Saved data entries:
= = = = = = =
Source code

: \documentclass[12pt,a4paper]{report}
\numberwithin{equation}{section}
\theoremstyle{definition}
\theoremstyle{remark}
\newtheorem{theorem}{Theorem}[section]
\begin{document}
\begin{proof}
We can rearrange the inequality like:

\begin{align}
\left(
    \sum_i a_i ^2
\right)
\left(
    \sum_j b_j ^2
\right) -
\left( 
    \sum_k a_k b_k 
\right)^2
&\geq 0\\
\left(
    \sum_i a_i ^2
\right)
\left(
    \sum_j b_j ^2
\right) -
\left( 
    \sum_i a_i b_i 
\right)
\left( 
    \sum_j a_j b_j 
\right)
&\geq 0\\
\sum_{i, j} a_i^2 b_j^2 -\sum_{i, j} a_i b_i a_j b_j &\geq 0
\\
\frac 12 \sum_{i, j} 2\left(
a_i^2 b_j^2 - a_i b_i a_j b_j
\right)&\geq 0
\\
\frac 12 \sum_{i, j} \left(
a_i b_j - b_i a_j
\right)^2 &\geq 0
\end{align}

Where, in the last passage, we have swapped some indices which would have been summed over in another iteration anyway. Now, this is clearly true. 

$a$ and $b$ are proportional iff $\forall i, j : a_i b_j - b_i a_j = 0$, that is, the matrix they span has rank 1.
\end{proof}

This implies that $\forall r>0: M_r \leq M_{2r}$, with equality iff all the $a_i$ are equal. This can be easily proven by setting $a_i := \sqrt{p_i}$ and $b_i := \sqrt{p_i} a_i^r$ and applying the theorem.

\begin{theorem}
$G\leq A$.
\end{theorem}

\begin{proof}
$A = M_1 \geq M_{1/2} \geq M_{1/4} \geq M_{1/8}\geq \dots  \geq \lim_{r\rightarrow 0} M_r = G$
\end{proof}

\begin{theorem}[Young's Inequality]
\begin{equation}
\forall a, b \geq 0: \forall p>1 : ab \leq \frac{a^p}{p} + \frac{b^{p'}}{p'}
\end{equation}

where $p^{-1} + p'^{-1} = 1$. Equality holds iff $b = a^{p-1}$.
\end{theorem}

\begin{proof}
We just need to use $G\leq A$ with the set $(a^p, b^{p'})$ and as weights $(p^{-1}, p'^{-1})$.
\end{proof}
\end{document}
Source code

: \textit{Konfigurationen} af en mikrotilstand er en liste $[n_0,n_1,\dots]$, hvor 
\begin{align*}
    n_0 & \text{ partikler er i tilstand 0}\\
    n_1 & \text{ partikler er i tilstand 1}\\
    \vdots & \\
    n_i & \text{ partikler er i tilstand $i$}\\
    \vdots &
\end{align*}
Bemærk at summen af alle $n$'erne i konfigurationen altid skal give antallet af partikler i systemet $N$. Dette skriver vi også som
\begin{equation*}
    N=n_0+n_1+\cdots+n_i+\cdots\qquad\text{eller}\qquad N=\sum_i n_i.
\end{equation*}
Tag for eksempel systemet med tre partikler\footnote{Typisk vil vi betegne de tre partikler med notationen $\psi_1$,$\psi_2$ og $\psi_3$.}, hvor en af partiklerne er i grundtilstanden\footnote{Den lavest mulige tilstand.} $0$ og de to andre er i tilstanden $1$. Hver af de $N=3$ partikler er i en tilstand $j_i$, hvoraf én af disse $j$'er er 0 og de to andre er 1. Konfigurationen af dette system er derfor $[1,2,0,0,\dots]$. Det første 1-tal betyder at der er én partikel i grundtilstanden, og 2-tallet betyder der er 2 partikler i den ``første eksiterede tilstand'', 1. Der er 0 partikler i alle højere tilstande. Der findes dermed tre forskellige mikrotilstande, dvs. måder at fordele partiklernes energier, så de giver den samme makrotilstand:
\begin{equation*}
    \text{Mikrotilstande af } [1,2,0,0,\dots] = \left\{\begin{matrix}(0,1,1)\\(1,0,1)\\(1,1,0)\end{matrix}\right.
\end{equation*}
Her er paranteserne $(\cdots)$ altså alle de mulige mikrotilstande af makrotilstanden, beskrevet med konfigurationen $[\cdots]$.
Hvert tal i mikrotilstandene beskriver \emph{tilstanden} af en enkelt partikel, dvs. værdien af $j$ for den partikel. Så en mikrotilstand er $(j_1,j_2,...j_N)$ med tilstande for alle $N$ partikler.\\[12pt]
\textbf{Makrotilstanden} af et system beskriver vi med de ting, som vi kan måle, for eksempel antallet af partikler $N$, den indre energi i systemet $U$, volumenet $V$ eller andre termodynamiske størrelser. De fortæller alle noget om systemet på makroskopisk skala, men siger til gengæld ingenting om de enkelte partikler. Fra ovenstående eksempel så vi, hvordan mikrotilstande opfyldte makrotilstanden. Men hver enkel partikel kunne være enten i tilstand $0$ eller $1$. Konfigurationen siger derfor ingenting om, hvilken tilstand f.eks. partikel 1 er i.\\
= = = = = = =
Task goal:
Please count how many lines in the preceding records hold the word "partikel", then give only that number.

Exercise answer:
3